### [Record extracts]
..........

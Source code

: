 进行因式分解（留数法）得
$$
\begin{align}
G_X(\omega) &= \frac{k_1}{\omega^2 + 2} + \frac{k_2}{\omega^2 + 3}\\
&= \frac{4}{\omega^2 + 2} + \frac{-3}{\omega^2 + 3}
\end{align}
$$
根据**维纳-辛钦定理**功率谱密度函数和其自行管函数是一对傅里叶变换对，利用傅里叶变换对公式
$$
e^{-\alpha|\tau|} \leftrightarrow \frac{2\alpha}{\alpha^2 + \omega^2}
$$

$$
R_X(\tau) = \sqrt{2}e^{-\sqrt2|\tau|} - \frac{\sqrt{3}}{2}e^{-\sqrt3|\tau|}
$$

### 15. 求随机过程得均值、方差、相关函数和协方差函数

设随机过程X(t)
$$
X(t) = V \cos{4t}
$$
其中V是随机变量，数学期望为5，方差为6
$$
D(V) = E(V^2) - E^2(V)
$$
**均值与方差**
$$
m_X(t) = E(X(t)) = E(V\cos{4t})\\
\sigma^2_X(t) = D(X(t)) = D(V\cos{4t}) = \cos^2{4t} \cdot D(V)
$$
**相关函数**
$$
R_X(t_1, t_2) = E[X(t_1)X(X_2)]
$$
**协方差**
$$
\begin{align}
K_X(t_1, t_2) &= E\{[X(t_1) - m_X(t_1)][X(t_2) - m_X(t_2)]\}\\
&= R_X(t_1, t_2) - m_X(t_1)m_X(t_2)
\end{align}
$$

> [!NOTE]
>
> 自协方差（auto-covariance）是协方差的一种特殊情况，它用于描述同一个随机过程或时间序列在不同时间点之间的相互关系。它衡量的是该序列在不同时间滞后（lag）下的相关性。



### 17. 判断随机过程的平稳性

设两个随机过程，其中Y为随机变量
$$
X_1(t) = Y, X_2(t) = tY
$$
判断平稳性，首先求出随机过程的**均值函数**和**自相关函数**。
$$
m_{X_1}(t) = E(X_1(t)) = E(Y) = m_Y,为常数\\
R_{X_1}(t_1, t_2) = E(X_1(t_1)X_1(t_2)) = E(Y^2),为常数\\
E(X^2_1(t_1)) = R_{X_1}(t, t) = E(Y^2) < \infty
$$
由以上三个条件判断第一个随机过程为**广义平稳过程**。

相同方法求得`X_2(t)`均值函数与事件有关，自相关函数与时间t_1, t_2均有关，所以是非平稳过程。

..........

Lines from the one containing "判断平稳性，首先求出随机过程的**均值函数**和**自相关函数**。" through the last line of the data above are the only output wanted; restate them exactly.

判断平稳性，首先求出随机过程的**均值函数**和**自相关函数**。
$$
m_{X_1}(t) = E(X_1(t)) = E(Y) = m_Y,为常数\\
R_{X_1}(t_1, t_2) = E(X_1(t_1)X_1(t_2)) = E(Y^2),为常数\\
E(X^2_1(t_1)) = R_{X_1}(t, t) = E(Y^2) < \infty
$$
由以上三个条件判断第一个随机过程为**广义平稳过程**。

相同方法求得`X_2(t)`均值函数与事件有关，自相关函数与时间t_1, t_2均有关，所以是非平稳过程。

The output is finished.